Woodside also expects Australian content on phase V will be about 45 per cent of total spending, well below the two-thirds Australian content achieved on train 4.

This reduction effectively takes $400 million of spending out of the Australian economy.

With Woodside opting for a new construction strategy, much of the phase V plant is expected to be built in modules in Asia.

It has attributed the change to the shortage of skilled labour, though industry sources have speculated Woodside is also concerned about industrial relations risk.

State Development Minister Alan Carpenter told WA Business News the State Government was well aware of community expectations regarding the level of local content in resource projects.

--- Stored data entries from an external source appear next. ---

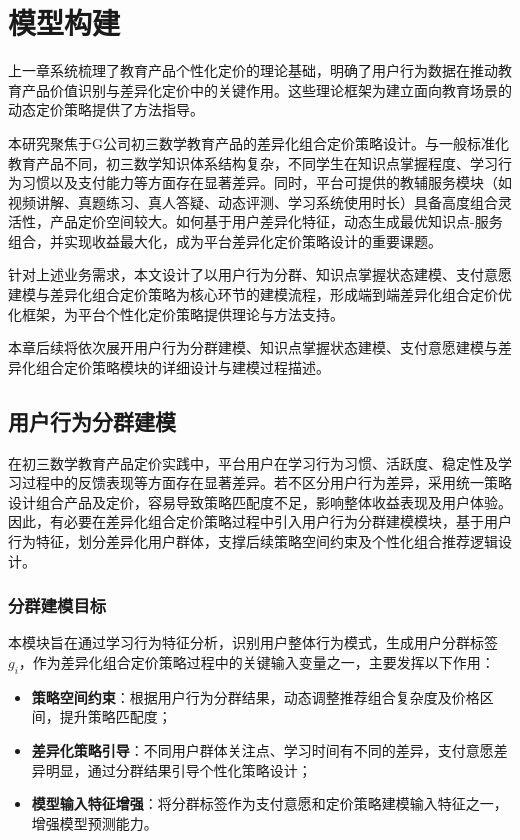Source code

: \chapter{模型构建}
\label{chapter:模型构建}

上一章系统梳理了教育产品个性化定价的理论基础，明确了用户行为数据在推动教育产品价值识别与差异化定价中的关键作用。这些理论框架为建立面向教育场景的动态定价策略提供了方法指导。

本研究聚焦于G公司初三数学教育产品的差异化组合定价策略设计。与一般标准化教育产品不同，初三数学知识体系结构复杂，不同学生在知识点掌握程度、学习行为习惯以及支付能力等方面存在显著差异。同时，平台可提供的教辅服务模块（如视频讲解、真题练习、真人答疑、动态评测、学习系统使用时长）具备高度组合灵活性，产品定价空间较大。如何基于用户差异化特征，动态生成最优知识点-服务组合，并实现收益最大化，成为平台差异化定价策略设计的重要课题。

针对上述业务需求，本文设计了以用户行为分群、知识点掌握状态建模、支付意愿建模与差异化组合定价策略为核心环节的建模流程，形成端到端差异化组合定价优化框架，为平台个性化定价策略提供理论与方法支持。

本章后续将依次展开用户行为分群建模、知识点掌握状态建模、支付意愿建模与差异化组合定价策略模块的详细设计与建模过程描述。
\section{用户行为分群建模}
\label{sec:用户行为分群建模}

在初三数学教育产品定价实践中，平台用户在学习行为习惯、活跃度、稳定性及学习过程中的反馈表现等方面存在显著差异。若不区分用户行为差异，采用统一策略设计组合产品及定价，容易导致策略匹配度不足，影响整体收益表现及用户体验。因此，有必要在差异化组合定价策略过程中引入用户行为分群建模模块，基于用户行为特征，划分差异化用户群体，支撑后续策略空间约束及个性化组合推荐逻辑设计。

\subsection{分群建模目标}

本模块旨在通过学习行为特征分析，识别用户整体行为模式，生成用户分群标签 $g_i$，作为差异化组合定价策略过程中的关键输入变量之一，主要发挥以下作用：

\begin{itemize}
\item \textbf{策略空间约束}：根据用户行为分群结果，动态调整推荐组合复杂度及价格区间，提升策略匹配度；
\item \textbf{差异化策略引导}：不同用户群体关注点、学习时间有不同的差异，支付意愿差异明显，通过分群结果引导个性化策略设计；
\item \textbf{模型输入特征增强}：将分群标签作为支付意愿和定价策略建模输入特征之一，增强模型预测能力。
\end{itemize}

“I have made it clear to Woodside and the other partners that they need to do all that is humanly and commercially possible to maximise local content in the phase V expansion project and that we’d be very unhappy if they don’t,” Mr Carpenter said.

The Australian Steel Institute’s state manager John Yeudall believed Woodside had not done enough, claiming it had used the skills shortage as an excuse.

The Institute will be releasing a government-funded study later this month, which assesses the competitiveness of the local steel fabrication industry.

“(Woodside) should be doing what we are doing,” Mr Yeudall said. “We don’t believe they have gone into it in that detail.”

He argued that local suppliers were competitive if all factors, including transport, rework, supervision, risk and maintenance, were taken into account.

The formal go-ahead for the phase V expansion confirms the North West Shelf’s status as Australia’s single largest resource project.

The expansion will boost exports by $1 billion and royalty payments by $800 million per annum.